◆ **Task statement**
All that is needed is the line containing "also like open-source" together with each line after it, transcribed exactly to the end of the records.

◆ **Study material**

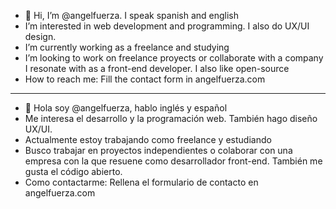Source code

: - 👋 Hi, I’m @angelfuerza. I speak spanish and english
-  I’m interested in web development and programming. I also do UX/UI design.
-  I’m currently working as a freelance and studying
-  I’m looking to work on freelance proyects or collaborate with a company I resonate with as a front-end developer. I also like open-source 
- How to reach me: Fill the contact form in angelfuerza.com  

-------------------------------------------------------------------------------------------------------------------------------------------------

- 👋 Hola soy @angelfuerza, hablo inglés y español
- Me interesa el desarrollo y la programación web. También hago diseño UX/UI.
- Actualmente estoy trabajando como freelance y estudiando
- Busco trabajar en proyectos independientes o colaborar con una empresa con la que resuene como desarrollador front-end. También me gusta el código abierto.
- Como contactarme: Rellena el formulario de contacto en angelfuerza.com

◆ **Output for this exercise**
-  I’m looking to work on freelance proyects or collaborate with a company I resonate with as a front-end developer. I also like open-source 
- How to reach me: Fill the contact form in angelfuerza.com  

-------------------------------------------------------------------------------------------------------------------------------------------------

- 👋 Hola soy @angelfuerza, hablo inglés y español
- Me interesa el desarrollo y la programación web. También hago diseño UX/UI.
- Actualmente estoy trabajando como freelance y estudiando
- Busco trabajar en proyectos independientes o colaborar con una empresa con la que resuene como desarrollador front-end. También me gusta el código abierto.
- Como contactarme: Rellena el formulario de contacto en angelfuerza.com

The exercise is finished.